A note about PSI reports. The HSC took issue with
the waived PSI report. It noted that these reports have “many uses in the
criminal justice process.” State v. Carlton, 146 Hawai'i 16, 27, 455
P.3d 356, 367 (2019). It gives victims and their families an opportunity to be
heard. HRS § 706-604(3). The Hawai'i Paroling Authority uses it to determine
the minimum term of imprisonment. HRS § 706-669(2). Probation officers and
mental health professionals conducting court-ordered assessments get it too.
HRS §§ 806-73(b)(3)(F) & 806-73(b)(3)(C). The HSC noted that waiving a PSI
may be appropriate when a recent pre-existing one has been made, “trial courts
should not consent to their waiver as a matter of course” pursuant to HRS § 706-601(3).
And about certificates of detention. The HSC also took issue
with the lack of a certificate of detention from DPS. DPS is required to
provide the sentencing court with a certificate showing how long the defendant
was in custody. HRS § 706-671(1). A certificate is also required when the defendant
is resentenced in the same case. HRS § 706-671(2). That did not happen here.
The HSC observed that this is particularly problematic because the calculation
may be wrong.
The types of jail credit.

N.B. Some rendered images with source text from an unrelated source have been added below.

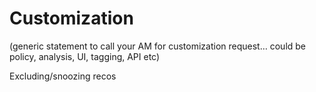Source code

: # Customization

(generic statement to call your AM for customization request… could be policy, analysis, UI, tagging, API etc)



Excluding/snoozing recos
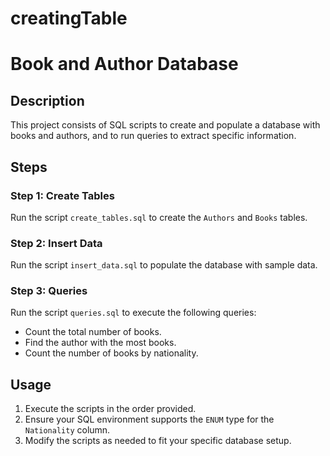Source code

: # creatingTable
# Book and Author Database

## Description
This project consists of SQL scripts to create and populate a database with books and authors, and to run queries to extract specific information.

## Steps

### Step 1: Create Tables
Run the script `create_tables.sql` to create the `Authors` and `Books` tables.

### Step 2: Insert Data
Run the script `insert_data.sql` to populate the database with sample data.

### Step 3: Queries
Run the script `queries.sql` to execute the following queries:
- Count the total number of books.
- Find the author with the most books.
- Count the number of books by nationality.

## Usage
1. Execute the scripts in the order provided.
2. Ensure your SQL environment supports the `ENUM` type for the `Nationality` column.
3. Modify the scripts as needed to fit your specific database setup.
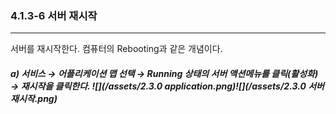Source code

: ### 4.1.3-6 서버 재시작

---

서버를 재시작한다. 컴퓨터의 Rebooting과 같은 개념이다.

##### a\) 서비스 → 어플리케이션 맵 선택 → Running 상태의 서버 액션메뉴를 클릭\(활성화\) → 재시작을 클릭한다. ![](/assets/2.3.0 application.png)![](/assets/2.3.0 서버 재시작.png)



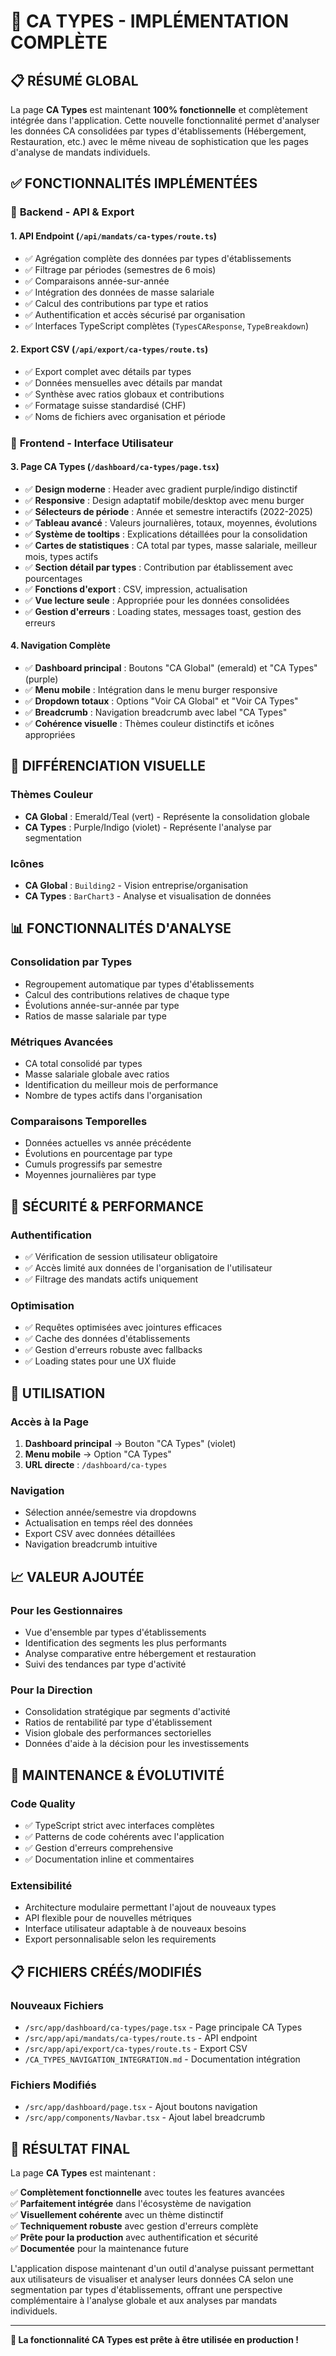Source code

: # 🎉 CA TYPES - IMPLÉMENTATION COMPLÈTE

## 📋 RÉSUMÉ GLOBAL

La page **CA Types** est maintenant **100% fonctionnelle** et complètement intégrée dans l'application. Cette nouvelle fonctionnalité permet d'analyser les données CA consolidées par types d'établissements (Hébergement, Restauration, etc.) avec le même niveau de sophistication que les pages d'analyse de mandats individuels.

## ✅ FONCTIONNALITÉS IMPLÉMENTÉES

### 🔧 **Backend - API & Export**

#### **1. API Endpoint (`/api/mandats/ca-types/route.ts`)**

- ✅ Agrégation complète des données par types d'établissements
- ✅ Filtrage par périodes (semestres de 6 mois)
- ✅ Comparaisons année-sur-année
- ✅ Intégration des données de masse salariale
- ✅ Calcul des contributions par type et ratios
- ✅ Authentification et accès sécurisé par organisation
- ✅ Interfaces TypeScript complètes (`TypesCAResponse`, `TypeBreakdown`)

#### **2. Export CSV (`/api/export/ca-types/route.ts`)**

- ✅ Export complet avec détails par types
- ✅ Données mensuelles avec détails par mandat
- ✅ Synthèse avec ratios globaux et contributions
- ✅ Formatage suisse standardisé (CHF)
- ✅ Noms de fichiers avec organisation et période

### 🎨 **Frontend - Interface Utilisateur**

#### **3. Page CA Types (`/dashboard/ca-types/page.tsx`)**

- ✅ **Design moderne** : Header avec gradient purple/indigo distinctif
- ✅ **Responsive** : Design adaptatif mobile/desktop avec menu burger
- ✅ **Sélecteurs de période** : Année et semestre interactifs (2022-2025)
- ✅ **Tableau avancé** : Valeurs journalières, totaux, moyennes, évolutions
- ✅ **Système de tooltips** : Explications détaillées pour la consolidation
- ✅ **Cartes de statistiques** : CA total par types, masse salariale, meilleur mois, types actifs
- ✅ **Section détail par types** : Contribution par établissement avec pourcentages
- ✅ **Fonctions d'export** : CSV, impression, actualisation
- ✅ **Vue lecture seule** : Appropriée pour les données consolidées
- ✅ **Gestion d'erreurs** : Loading states, messages toast, gestion des erreurs

#### **4. Navigation Complète**

- ✅ **Dashboard principal** : Boutons "CA Global" (emerald) et "CA Types" (purple)
- ✅ **Menu mobile** : Intégration dans le menu burger responsive
- ✅ **Dropdown totaux** : Options "Voir CA Global" et "Voir CA Types"
- ✅ **Breadcrumb** : Navigation breadcrumb avec label "CA Types"
- ✅ **Cohérence visuelle** : Thèmes couleur distinctifs et icônes appropriées

## 🎯 **DIFFÉRENCIATION VISUELLE**

### **Thèmes Couleur**

- **CA Global** : Emerald/Teal (vert) - Représente la consolidation globale
- **CA Types** : Purple/Indigo (violet) - Représente l'analyse par segmentation

### **Icônes**

- **CA Global** : `Building2` - Vision entreprise/organisation
- **CA Types** : `BarChart3` - Analyse et visualisation de données

## 📊 **FONCTIONNALITÉS D'ANALYSE**

### **Consolidation par Types**

- Regroupement automatique par types d'établissements
- Calcul des contributions relatives de chaque type
- Évolutions année-sur-année par type
- Ratios de masse salariale par type

### **Métriques Avancées**

- CA total consolidé par types
- Masse salariale globale avec ratios
- Identification du meilleur mois de performance
- Nombre de types actifs dans l'organisation

### **Comparaisons Temporelles**

- Données actuelles vs année précédente
- Évolutions en pourcentage par type
- Cumuls progressifs par semestre
- Moyennes journalières par type

## 🔐 **SÉCURITÉ & PERFORMANCE**

### **Authentification**

- ✅ Vérification de session utilisateur obligatoire
- ✅ Accès limité aux données de l'organisation de l'utilisateur
- ✅ Filtrage des mandats actifs uniquement

### **Optimisation**

- ✅ Requêtes optimisées avec jointures efficaces
- ✅ Cache des données d'établissements
- ✅ Gestion d'erreurs robuste avec fallbacks
- ✅ Loading states pour une UX fluide

## 🚀 **UTILISATION**

### **Accès à la Page**

1. **Dashboard principal** → Bouton "CA Types" (violet)
2. **Menu mobile** → Option "CA Types"
3. **URL directe** : `/dashboard/ca-types`

### **Navigation**

- Sélection année/semestre via dropdowns
- Actualisation en temps réel des données
- Export CSV avec données détaillées
- Navigation breadcrumb intuitive

## 📈 **VALEUR AJOUTÉE**

### **Pour les Gestionnaires**

- Vue d'ensemble par types d'établissements
- Identification des segments les plus performants
- Analyse comparative entre hébergement et restauration
- Suivi des tendances par type d'activité

### **Pour la Direction**

- Consolidation stratégique par segments d'activité
- Ratios de rentabilité par type d'établissement
- Vision globale des performances sectorielles
- Données d'aide à la décision pour les investissements

## 🔧 **MAINTENANCE & ÉVOLUTIVITÉ**

### **Code Quality**

- ✅ TypeScript strict avec interfaces complètes
- ✅ Patterns de code cohérents avec l'application
- ✅ Gestion d'erreurs comprehensive
- ✅ Documentation inline et commentaires

### **Extensibilité**

- Architecture modulaire permettant l'ajout de nouveaux types
- API flexible pour de nouvelles métriques
- Interface utilisateur adaptable à de nouveaux besoins
- Export personnalisable selon les requirements

## 📋 **FICHIERS CRÉÉS/MODIFIÉS**

### **Nouveaux Fichiers**

- `/src/app/dashboard/ca-types/page.tsx` - Page principale CA Types
- `/src/app/api/mandats/ca-types/route.ts` - API endpoint
- `/src/app/api/export/ca-types/route.ts` - Export CSV
- `/CA_TYPES_NAVIGATION_INTEGRATION.md` - Documentation intégration

### **Fichiers Modifiés**

- `/src/app/dashboard/page.tsx` - Ajout boutons navigation
- `/src/app/components/Navbar.tsx` - Ajout label breadcrumb

## 🎉 **RÉSULTAT FINAL**

La page **CA Types** est maintenant :

✅ **Complètement fonctionnelle** avec toutes les features avancées  
✅ **Parfaitement intégrée** dans l'écosystème de navigation  
✅ **Visuellement cohérente** avec un thème distinctif  
✅ **Techniquement robuste** avec gestion d'erreurs complète  
✅ **Prête pour la production** avec authentification et sécurité  
✅ **Documentée** pour la maintenance future

L'application dispose maintenant d'un outil d'analyse puissant permettant aux utilisateurs de visualiser et analyser leurs données CA selon une segmentation par types d'établissements, offrant une perspective complémentaire à l'analyse globale et aux analyses par mandats individuels.

---

**🚀 La fonctionnalité CA Types est prête à être utilisée en production !**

Jail credit is determined
by HRS § 706-671:
(1) When a defendant who is
sentenced to imprisonment has previously been detained in any State or local
correctional or other institution following the defendant’s arrest for the
crime for which sentence is imposed, such period of detention following the
defendant’s arrest shall be deducted from the minimum and maximum terms of such
sentence. . . .
(2) When a judgment of
conviction or a sentence is . . . vacated and a new sentence is thereafter imposed
upon the defendant for the same crime, the period of detention and imprisonment
theretofore served shall be deducted from the minimum and maximum terms of the
new sentence. . . .
The HSC noted that HRS § 706-671(1) controls
credit for detention time from arrest to the initial sentence. Subsection (2)
credits time served as part of the sentence. It applies when a defendant serves
time pursuant to probation that is later revoke. State v. Delima, 78 Hawai'i
343, 348, 893 P.2d 194, 199 (1995). According to the HSC, the 340 days at issue
are three different time periods: time served from arrest to the initial
sentencing, which is governed by HRS § 706-671(1); time served under probation controlled
by subsection (2); and time served from reassert for violating the Drug Court
Program and resentencing, which is also under subsection (1).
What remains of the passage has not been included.